I've been thinking about load balancing (web applications) for a while now and I wanted to share with you all what I think is the essence, the end goal of load balancing, is. Let's begin with a legend.
Let's assume we have a computer with 16 available resources and need 4 resources to respond to a request. Responding includes parsing the request and then doing some work to generate the response.
As we can see from our diagram our computer can handle 4 requests at once. If we wanted our computer to be able to handle more requests at a time we would need a bigger computer. This is called scaling up (vertical scaling). However, this system has a few problems.
The web server and/or application are (both) running on the same computer. If the computer dies, they both die. This is bad because getting an "Unavailable" message is far better than getting an "Unreachable" message.
Your resources may be lying idle. If your computer is hosting an e-commerce application and most people used it only during the day, your resources are lying idle for a majority of the time. (This problem has little to do with load balancing itself but stay with me)

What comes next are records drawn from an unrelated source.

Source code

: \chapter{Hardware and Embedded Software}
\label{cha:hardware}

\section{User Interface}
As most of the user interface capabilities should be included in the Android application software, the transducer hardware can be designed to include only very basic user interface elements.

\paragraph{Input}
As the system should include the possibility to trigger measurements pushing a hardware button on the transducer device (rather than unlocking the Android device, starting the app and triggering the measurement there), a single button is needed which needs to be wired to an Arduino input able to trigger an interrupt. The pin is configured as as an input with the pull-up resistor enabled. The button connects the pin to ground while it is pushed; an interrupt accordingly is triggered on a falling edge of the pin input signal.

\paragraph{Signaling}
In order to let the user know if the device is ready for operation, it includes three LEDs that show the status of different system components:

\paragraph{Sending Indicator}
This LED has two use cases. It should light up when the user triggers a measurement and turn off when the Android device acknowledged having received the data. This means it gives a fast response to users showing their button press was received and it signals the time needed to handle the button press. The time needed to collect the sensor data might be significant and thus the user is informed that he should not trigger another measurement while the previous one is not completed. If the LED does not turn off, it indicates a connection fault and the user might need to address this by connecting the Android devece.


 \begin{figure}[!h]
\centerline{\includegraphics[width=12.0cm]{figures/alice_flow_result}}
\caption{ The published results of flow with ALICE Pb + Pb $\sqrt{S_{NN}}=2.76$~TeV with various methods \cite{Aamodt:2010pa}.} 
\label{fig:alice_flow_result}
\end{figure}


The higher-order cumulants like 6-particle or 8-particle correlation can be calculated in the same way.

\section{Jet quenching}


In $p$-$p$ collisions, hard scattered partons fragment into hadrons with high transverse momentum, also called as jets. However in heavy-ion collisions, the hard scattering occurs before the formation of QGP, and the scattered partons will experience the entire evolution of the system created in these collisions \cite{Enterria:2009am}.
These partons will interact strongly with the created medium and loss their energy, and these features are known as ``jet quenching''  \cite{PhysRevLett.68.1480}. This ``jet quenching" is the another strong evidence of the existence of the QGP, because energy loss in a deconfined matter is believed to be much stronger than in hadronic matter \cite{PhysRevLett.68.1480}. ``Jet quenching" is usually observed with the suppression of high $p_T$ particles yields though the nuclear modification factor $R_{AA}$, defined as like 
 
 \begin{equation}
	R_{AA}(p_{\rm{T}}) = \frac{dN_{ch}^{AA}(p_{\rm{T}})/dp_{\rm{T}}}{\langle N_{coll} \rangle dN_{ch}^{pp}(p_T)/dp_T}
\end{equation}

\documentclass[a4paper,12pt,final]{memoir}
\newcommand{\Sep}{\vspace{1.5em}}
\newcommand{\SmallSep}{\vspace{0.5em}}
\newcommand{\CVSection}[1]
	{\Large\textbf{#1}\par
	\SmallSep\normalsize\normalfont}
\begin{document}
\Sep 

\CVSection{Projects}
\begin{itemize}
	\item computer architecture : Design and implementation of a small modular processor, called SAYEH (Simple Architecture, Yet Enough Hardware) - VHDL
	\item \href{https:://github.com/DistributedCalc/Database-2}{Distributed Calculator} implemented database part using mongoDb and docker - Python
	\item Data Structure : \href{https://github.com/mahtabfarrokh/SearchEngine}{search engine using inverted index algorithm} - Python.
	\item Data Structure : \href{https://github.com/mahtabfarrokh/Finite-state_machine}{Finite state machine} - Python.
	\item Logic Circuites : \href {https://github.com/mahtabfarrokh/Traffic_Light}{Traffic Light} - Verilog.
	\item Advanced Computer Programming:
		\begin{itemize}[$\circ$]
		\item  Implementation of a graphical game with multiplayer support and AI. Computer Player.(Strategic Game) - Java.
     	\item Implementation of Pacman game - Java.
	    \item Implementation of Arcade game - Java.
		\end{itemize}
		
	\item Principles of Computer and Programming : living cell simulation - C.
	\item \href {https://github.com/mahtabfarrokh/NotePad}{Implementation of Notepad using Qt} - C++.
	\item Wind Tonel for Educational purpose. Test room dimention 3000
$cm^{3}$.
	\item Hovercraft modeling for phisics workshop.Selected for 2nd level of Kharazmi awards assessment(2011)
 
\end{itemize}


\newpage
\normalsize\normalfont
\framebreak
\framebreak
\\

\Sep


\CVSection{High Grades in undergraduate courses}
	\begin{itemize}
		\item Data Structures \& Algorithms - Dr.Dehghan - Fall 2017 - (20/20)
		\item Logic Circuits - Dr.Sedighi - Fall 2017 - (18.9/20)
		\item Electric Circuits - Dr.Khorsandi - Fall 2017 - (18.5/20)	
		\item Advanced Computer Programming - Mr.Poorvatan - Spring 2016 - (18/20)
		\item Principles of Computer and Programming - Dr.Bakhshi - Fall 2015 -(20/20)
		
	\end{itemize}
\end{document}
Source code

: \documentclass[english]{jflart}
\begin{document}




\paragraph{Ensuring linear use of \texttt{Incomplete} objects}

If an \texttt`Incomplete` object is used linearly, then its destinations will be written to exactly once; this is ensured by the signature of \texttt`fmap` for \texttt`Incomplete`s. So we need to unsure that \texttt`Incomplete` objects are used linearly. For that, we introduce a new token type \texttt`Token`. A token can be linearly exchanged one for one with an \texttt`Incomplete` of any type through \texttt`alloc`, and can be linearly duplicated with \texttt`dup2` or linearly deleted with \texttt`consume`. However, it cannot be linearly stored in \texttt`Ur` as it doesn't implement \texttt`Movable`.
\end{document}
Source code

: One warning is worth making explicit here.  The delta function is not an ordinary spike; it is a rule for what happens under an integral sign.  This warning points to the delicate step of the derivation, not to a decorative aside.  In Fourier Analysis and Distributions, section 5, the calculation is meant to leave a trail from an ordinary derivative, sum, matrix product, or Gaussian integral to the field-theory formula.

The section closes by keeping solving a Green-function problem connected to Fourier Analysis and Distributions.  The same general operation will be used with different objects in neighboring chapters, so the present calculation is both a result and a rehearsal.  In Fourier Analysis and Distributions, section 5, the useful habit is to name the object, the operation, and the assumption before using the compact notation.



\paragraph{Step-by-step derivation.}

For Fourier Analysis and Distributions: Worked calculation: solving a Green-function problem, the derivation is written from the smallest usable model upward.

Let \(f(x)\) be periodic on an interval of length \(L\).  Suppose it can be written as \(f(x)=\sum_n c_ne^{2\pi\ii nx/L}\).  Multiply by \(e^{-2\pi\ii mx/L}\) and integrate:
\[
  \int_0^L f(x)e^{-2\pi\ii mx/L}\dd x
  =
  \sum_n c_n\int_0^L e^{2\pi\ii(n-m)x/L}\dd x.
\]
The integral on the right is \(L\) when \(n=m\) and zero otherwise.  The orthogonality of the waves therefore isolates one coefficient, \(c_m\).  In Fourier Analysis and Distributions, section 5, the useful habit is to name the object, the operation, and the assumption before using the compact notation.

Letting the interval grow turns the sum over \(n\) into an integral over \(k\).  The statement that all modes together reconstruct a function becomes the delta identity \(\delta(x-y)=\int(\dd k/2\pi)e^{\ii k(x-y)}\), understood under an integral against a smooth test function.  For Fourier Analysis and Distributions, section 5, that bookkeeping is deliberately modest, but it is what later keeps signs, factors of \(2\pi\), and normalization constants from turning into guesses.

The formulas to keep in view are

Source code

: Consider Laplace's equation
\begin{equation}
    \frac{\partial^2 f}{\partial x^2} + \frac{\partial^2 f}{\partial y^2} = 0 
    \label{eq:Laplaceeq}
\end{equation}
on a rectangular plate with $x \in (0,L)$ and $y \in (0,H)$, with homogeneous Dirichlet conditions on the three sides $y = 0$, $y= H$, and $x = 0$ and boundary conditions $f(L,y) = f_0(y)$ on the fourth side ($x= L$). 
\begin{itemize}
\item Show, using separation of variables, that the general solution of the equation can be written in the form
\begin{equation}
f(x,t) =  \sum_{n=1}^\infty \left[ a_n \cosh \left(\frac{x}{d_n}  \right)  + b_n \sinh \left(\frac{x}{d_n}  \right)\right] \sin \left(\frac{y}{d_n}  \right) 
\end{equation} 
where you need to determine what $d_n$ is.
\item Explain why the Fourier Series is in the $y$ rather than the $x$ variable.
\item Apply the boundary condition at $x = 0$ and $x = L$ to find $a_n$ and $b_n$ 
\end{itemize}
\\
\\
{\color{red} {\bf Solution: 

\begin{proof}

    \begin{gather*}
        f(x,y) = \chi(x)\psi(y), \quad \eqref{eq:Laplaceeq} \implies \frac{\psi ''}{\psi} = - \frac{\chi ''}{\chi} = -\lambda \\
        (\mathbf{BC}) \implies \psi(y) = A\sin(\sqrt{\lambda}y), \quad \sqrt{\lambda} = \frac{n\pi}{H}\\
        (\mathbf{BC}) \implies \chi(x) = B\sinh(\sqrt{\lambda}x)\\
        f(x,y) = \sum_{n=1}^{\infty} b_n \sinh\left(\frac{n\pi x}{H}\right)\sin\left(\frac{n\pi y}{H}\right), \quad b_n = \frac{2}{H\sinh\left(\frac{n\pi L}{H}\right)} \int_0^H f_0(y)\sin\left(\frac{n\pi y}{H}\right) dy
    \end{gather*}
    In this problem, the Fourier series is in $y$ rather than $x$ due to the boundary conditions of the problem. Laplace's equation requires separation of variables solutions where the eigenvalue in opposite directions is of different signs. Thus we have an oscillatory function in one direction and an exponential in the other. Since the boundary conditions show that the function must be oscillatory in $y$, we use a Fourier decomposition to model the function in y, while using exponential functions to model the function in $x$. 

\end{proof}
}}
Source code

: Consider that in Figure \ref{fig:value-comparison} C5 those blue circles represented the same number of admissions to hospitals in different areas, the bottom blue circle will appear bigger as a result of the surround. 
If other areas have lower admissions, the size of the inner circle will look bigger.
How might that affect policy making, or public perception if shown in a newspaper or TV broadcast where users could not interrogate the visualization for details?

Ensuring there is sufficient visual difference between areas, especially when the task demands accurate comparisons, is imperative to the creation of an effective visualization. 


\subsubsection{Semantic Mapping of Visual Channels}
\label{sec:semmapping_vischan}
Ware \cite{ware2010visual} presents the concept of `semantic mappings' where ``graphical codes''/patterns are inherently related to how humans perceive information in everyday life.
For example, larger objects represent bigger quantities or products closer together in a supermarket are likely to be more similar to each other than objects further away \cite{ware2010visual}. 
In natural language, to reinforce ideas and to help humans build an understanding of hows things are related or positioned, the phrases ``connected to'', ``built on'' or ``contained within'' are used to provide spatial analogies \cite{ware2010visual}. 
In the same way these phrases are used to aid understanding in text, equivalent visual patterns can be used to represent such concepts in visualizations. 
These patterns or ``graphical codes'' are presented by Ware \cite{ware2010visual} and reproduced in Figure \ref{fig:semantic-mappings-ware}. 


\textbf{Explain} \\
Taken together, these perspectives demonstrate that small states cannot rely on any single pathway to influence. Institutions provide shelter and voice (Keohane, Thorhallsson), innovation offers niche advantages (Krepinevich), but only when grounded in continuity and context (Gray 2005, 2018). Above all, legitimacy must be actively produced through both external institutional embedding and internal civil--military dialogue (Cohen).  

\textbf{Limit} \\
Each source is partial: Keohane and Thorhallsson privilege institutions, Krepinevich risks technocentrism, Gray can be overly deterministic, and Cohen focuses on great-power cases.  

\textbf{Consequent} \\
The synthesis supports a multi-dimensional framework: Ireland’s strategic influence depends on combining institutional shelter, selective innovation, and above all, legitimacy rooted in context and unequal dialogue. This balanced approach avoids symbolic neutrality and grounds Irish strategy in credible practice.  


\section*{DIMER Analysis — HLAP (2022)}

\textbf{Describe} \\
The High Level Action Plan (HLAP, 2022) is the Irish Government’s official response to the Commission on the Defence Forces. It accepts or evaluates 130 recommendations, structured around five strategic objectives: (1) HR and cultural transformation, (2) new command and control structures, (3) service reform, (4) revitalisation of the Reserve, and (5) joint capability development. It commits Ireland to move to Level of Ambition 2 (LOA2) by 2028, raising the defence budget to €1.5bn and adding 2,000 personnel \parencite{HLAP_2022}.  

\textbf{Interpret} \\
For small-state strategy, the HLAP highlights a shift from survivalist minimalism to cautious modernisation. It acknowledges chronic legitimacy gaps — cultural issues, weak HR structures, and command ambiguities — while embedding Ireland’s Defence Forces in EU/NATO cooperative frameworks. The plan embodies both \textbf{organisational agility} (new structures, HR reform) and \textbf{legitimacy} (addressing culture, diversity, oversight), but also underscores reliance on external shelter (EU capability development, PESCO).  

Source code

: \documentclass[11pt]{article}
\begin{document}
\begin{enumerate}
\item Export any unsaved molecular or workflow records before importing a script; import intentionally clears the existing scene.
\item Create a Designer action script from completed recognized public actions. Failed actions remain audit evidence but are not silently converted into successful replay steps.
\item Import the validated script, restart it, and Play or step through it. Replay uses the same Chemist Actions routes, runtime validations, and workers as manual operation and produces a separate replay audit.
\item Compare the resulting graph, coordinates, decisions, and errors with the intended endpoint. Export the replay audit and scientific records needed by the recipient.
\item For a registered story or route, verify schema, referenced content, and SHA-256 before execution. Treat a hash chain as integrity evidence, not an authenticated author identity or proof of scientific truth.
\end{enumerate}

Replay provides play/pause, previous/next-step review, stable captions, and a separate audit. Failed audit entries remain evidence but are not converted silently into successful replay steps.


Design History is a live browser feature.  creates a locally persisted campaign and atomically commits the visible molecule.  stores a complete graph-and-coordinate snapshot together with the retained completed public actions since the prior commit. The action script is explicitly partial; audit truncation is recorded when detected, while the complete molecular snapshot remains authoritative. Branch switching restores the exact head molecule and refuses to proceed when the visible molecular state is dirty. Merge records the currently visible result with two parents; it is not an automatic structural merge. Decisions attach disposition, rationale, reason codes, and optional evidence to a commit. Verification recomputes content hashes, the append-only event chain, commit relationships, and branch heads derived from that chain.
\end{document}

Now let's consider the load balanced approach.
The load balancer and the worker nodes each have 4 available resources. Let's assume that the load balancer uses only 1 resource to redirect the request to a worker node and send back the response once it's ready. Our system still can handle only 4 requests at once but it has some desirable properties now.
We can individually scale the worker nodes and the load balancer. By scaling up the load balancer and adding more worker nodes we can increase the number of requests we can handle. This is true going the other way around too. If there's no traffic we can scale down the load balancer and remove worker nodes.
If one worker node dies then the work can be done by another worker node. Our application is always available.
If we assume that each resource costs $x we can immediately see that our example load-balanced system costs more than our non-load-balanced system, but only if it's at capacity. The goal of a load balanced system isn't to eliminate costs, although it is made possible and in fact easier with the addition of auto-scaling tools, but to render applications highly available.